Enter: the description of preparing a ruff. Goodman describes the process as starching the ruff, drying, smoothing the ruff and starch to a sheen, and then finally setting the actual ‘sets’ with a hot poking rod and pinning in place. Pins were used so that the ruffs could be easily laundered and the process repeated. Styles of sets could quickly change from one preparation to the next as well. Sometimes a bit of warmed beeswax would be used to hold the sets in place in lue of the pins.  Fast forward to today and most ruffs used in costuming and historical portrayal have sewn sets and are starched and worked out to give a lovely even set every time with the conservation of time spent on the preparation of the ruff to a minimum. But that is one of the problems, time and labor are worth so much more today then they were in the 16th century. It is assumed that us modern persons will take the “creative approach” to our projects for practicalities sake. What do we do when modern practicalities contradict reasonable historical ones? Historically it would have been more practical to pin the ruff, yet today we see it as an inconvenience. Or, even worse, as laziness or sloppiness.

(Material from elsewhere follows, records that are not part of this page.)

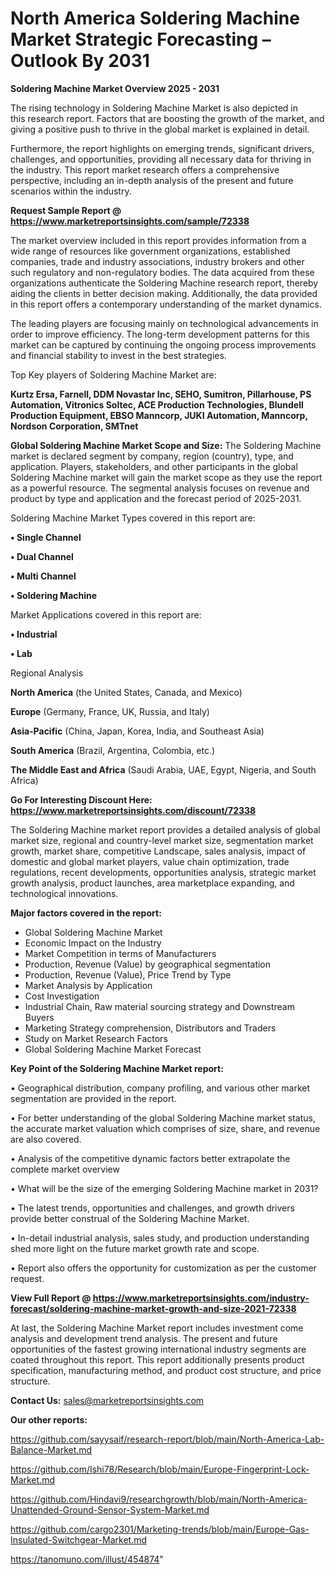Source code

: # North America Soldering Machine Market Strategic Forecasting – Outlook By 2031

<Strong> Soldering Machine Market Overview 2025 - 2031</strong>

The rising technology in Soldering Machine Market is also depicted in this research report. Factors that are boosting the growth of the market, and giving a positive push to thrive in the global market is explained in detail.

Furthermore, the report highlights on emerging trends, significant drivers, challenges, and opportunities, providing all necessary data for thriving in the industry. This report market research offers a comprehensive perspective, including an in-depth analysis of the present and future scenarios within the industry.

<strong>Request Sample Report @ <a href=https://www.marketreportsinsights.com/sample/72338>https://www.marketreportsinsights.com/sample/72338</a></strong>

The market overview included in this report provides information from a wide range of resources like government organizations, established companies, trade and industry associations, industry brokers and other such regulatory and non-regulatory bodies. The data acquired from these organizations authenticate the Soldering Machine research report, thereby aiding the clients in better decision making. Additionally, the data provided in this report offers a contemporary understanding of the market dynamics.

The leading players are focusing mainly on technological advancements in order to improve efficiency. The long-term development patterns for this market can be captured by continuing the ongoing process improvements and financial stability to invest in the best strategies.

Top Key players of Soldering Machine Market are:

<strong>Kurtz Ersa, Farnell, DDM Novastar Inc, SEHO, Sumitron, Pillarhouse, PS Automation, Vitronics Soltec, ACE Production Technologies, Blundell Production Equipment, EBSO Manncorp, JUKI Automation, Manncorp, Nordson Corporation, SMTnet</strong>

<strong><b>Global Soldering Machine Market Scope and Size:</b></strong>
The Soldering Machine market is declared segment by company, region (country), type, and application. Players, stakeholders, and other participants in the global Soldering Machine market will gain the market scope as they use the report as a powerful resource. The segmental analysis focuses on revenue and product by type and application and the forecast period of 2025-2031.

Soldering Machine Market Types covered in this report are:

<strong>• Single Channel

• Dual Channel

• Multi Channel

• Soldering Machine</strong>

Market Applications covered in this report are:

<strong>• Industrial

• Lab</strong> 

Regional Analysis

<strong>North America</strong> (the United States, Canada, and Mexico)

<strong>Europe</strong> (Germany, France, UK, Russia, and Italy)

<strong>Asia-Pacific</strong> (China, Japan, Korea, India, and Southeast Asia)

<strong>South America</strong> (Brazil, Argentina, Colombia, etc.)

<strong>The Middle East and Africa</strong> (Saudi Arabia, UAE, Egypt, Nigeria, and South Africa)

<strong>Go For Interesting Discount Here: <a href=https://www.marketreportsinsights.com/discount/72338>https://www.marketreportsinsights.com/discount/72338</a></strong>

The Soldering Machine market report provides a detailed analysis of global market size, regional and country-level market size, segmentation market growth, market share, competitive Landscape, sales analysis, impact of domestic and global market players, value chain optimization, trade regulations, recent developments, opportunities analysis, strategic market growth analysis, product launches, area marketplace expanding, and technological innovations.

<strong><b>Major factors covered in the report:</b></strong>
<ul>
  <li>Global Soldering Machine Market </li>
  <li>Economic Impact on the Industry</li>
  <li>Market Competition in terms of Manufacturers</li>
  <li>Production, Revenue (Value) by geographical segmentation</li>
  <li>Production, Revenue (Value), Price Trend by Type</li>
  <li>Market Analysis by Application</li>
  <li>Cost Investigation</li>
  <li>Industrial Chain, Raw material sourcing strategy and Downstream Buyers</li>
  <li>Marketing Strategy comprehension, Distributors and Traders</li>
  <li>Study on Market Research Factors</li>
  <li>Global Soldering Machine Market Forecast</li>
</ul>

<strong><b>Key Point of the Soldering Machine Market report:</b></strong>

• Geographical distribution, company profiling, and various other market segmentation are provided in the report.

• For better understanding of the global Soldering Machine market status, the accurate market valuation which comprises of size, share, and revenue are also covered.

• Analysis of the competitive dynamic factors better extrapolate the complete market overview

• What will be the size of the emerging Soldering Machine market in 2031?

• The latest trends, opportunities and challenges, and growth drivers provide better construal of the Soldering Machine Market.

• In-detail industrial analysis, sales study, and production understanding shed more light on the future market growth rate and scope.

• Report also offers the opportunity for customization as per the customer request.

<strong><b>View Full Report @ <a href=https://www.marketreportsinsights.com/industry-forecast/soldering-machine-market-growth-and-size-2021-72338>https://www.marketreportsinsights.com/industry-forecast/soldering-machine-market-growth-and-size-2021-72338</a></b></strong>


At last, the Soldering Machine Market report includes investment come analysis and development trend analysis. The present and future opportunities of the fastest growing international industry segments are coated throughout this report. This report additionally presents product specification, manufacturing method, and product cost structure, and price structure.

<strong>Contact Us:</strong>
sales@marketreportsinsights.com

<strong>Our other reports:</strong>

<a href=https://github.com/sayysaif/research-report/blob/main/North-America-Lab-Balance-Market.md>https://github.com/sayysaif/research-report/blob/main/North-America-Lab-Balance-Market.md</a>

<a href=https://github.com/Ishi78/Research/blob/main/Europe-Fingerprint-Lock-Market.md>https://github.com/Ishi78/Research/blob/main/Europe-Fingerprint-Lock-Market.md</a>

<a href=https://github.com/Hindavi9/researchgrowth/blob/main/North-America-Unattended-Ground-Sensor-System-Market.md>https://github.com/Hindavi9/researchgrowth/blob/main/North-America-Unattended-Ground-Sensor-System-Market.md</a>

<a href=https://github.com/cargo2301/Marketing-trends/blob/main/Europe-Gas-Insulated-Switchgear-Market.md>https://github.com/cargo2301/Marketing-trends/blob/main/Europe-Gas-Insulated-Switchgear-Market.md</a>

<a href=https://tanomuno.com/illust/454874>https://tanomuno.com/illust/454874</a>"
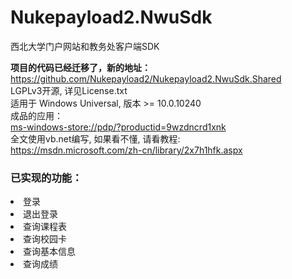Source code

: # Nukepayload2.NwuSdk
西北大学门户网站和教务处客户端SDK<br/>

<strong>项目的代码已经迁移了，新的地址：</strong><br/>
https://github.com/Nukepayload2/Nukepayload2.NwuSdk.Shared
<br/>
LGPLv3开源, 详见License.txt<br/>
适用于 Windows Universal, 版本 >= 10.0.10240<br/>
成品的应用：<br/>
<a href="ms-windows-store://pdp/?productid=9wzdncrd1xnk">ms-windows-store://pdp/?productid=9wzdncrd1xnk</a><br/>
全文使用vb.net编写, 如果看不懂, 请看教程:<br/>
https://msdn.microsoft.com/zh-cn/library/2x7h1hfk.aspx<br/>
<h3>已实现的功能：</h3>
<dlv>
<li>登录</li>
<li>退出登录</li>
<li>查询课程表</li>
<li>查询校园卡</li>
<li>查询基本信息</li>
<li>查询成绩</li>
</dlv>
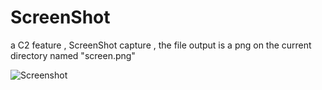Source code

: # ScreenShot
a C2 feature , ScreenShot capture , the file output is a png on the current directory named "screen.png"


![Screenshot](https://user-images.githubusercontent.com/110354855/191578826-de6b3285-b1a5-441e-ab8b-b8ad8183e2d5.png)
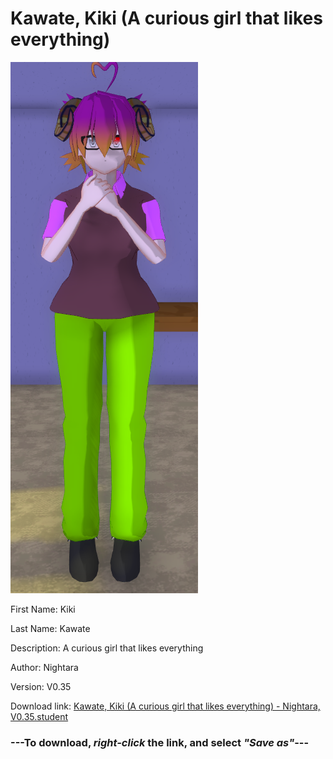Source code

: # Kawate, Kiki (A curious girl that likes everything)

<img src = "https://raw.githubusercontent.com/Arbiter1223/Daigaku-Gurashi-Custom-Students/master/Students/Files/Kawate%2C%20Kiki%20(A%20curious%20girl%20that%20likes%20everything).png">

First Name: Kiki

Last Name: Kawate

Description: A curious girl that likes everything

Author: Nightara

Version: V0.35

Download link: <a href="https://raw.githubusercontent.com/Arbiter1223/Daigaku-Gurashi-Custom-Students/master/Students/Files/Kawate%2C%20Kiki%20(A%20curious%20girl%20that%20likes%20everything)%20-%20Nightara%2C%20V0.35.student">Kawate, Kiki (A curious girl that likes everything) - Nightara, V0.35.student</a>

### ---**To download, _right-click_ the link, and select _"Save as"_**---
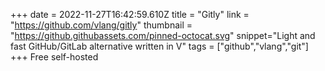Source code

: +++
date = 2022-11-27T16:42:59.610Z
title = "Gitly"
link = "https://github.com/vlang/gitly"
thumbnail = "https://github.githubassets.com/pinned-octocat.svg"
snippet="Light and fast GitHub/GitLab alternative written in V"
tags = ["github","vlang","git"]
+++
Free self-hosted
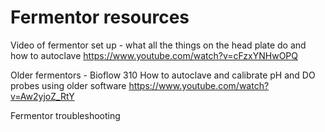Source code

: 
# Fermentor resources 

Video of fermentor set up - what all the things on the head plate do and how to autoclave
https://www.youtube.com/watch?v=cFzxYNHwOPQ

Older fermentors - Bioflow 310 How to autoclave and calibrate pH and DO probes using older software
https://www.youtube.com/watch?v=Aw2yjoZ_RtY

Fermentor troubleshooting 
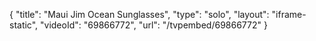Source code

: {
    "title": "Maui Jim Ocean Sunglasses",
    "type": "solo",
    "layout": "iframe-static",
    "videoId": "69866772",
    "url": "\/tvpembed\/69866772"
}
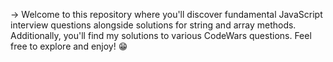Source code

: 
-> Welcome to this repository where you'll discover fundamental JavaScript interview questions alongside solutions for string and array methods. Additionally, you'll find my solutions to various CodeWars questions. Feel free to explore and enjoy! 😁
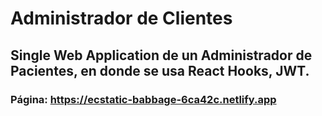 # Administrador de Clientes
## Single Web Application de un Administrador de Pacientes, en donde se usa React Hooks, JWT.
### Página: https://ecstatic-babbage-6ca42c.netlify.app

On my first ruff, I had read that indeed pins were used to set ruffs. Granted I had intended to sew the sets shut but lack of time indeed prevailed, so I left the pins in anyway – it was after all a period choice thing, right? When questioned about the pins, I explained that in the period they were one option used to set ruffs – oh the raised eyebrows and skepticism! (In no form or fashion am I saying that this ruff was perfect, it wasn’t, amusingly it was the pins that people had problems about – not the actual wrongness of the ruff shape, etc.) And even worse, the self consciousness of “Oh no, they are going to think that I’m horrible and lazy and never look at anything I make with a shred of belief ever again!” Granted, after reading Goodman’s work, I feel a bit more validated about my previous pin preference. Except, and it is a big one, I feel that I’m more torn than before about the ever present fight between making the historical choice (as odd as it might seem to others) or going with the “creative” side of the SCA and not coming off as a nutter. Well, maybe not that drastic, but when researching an era that is not as well pursued as others, “pretty” tends to come across as correct – and that’s not always the case. Which, that opens up another can of worms in regard to SCA philosophy as to whether things should be encouraged to fit into our modern “pretty” sensibilities, or the ideal that authenticity itself is beautiful?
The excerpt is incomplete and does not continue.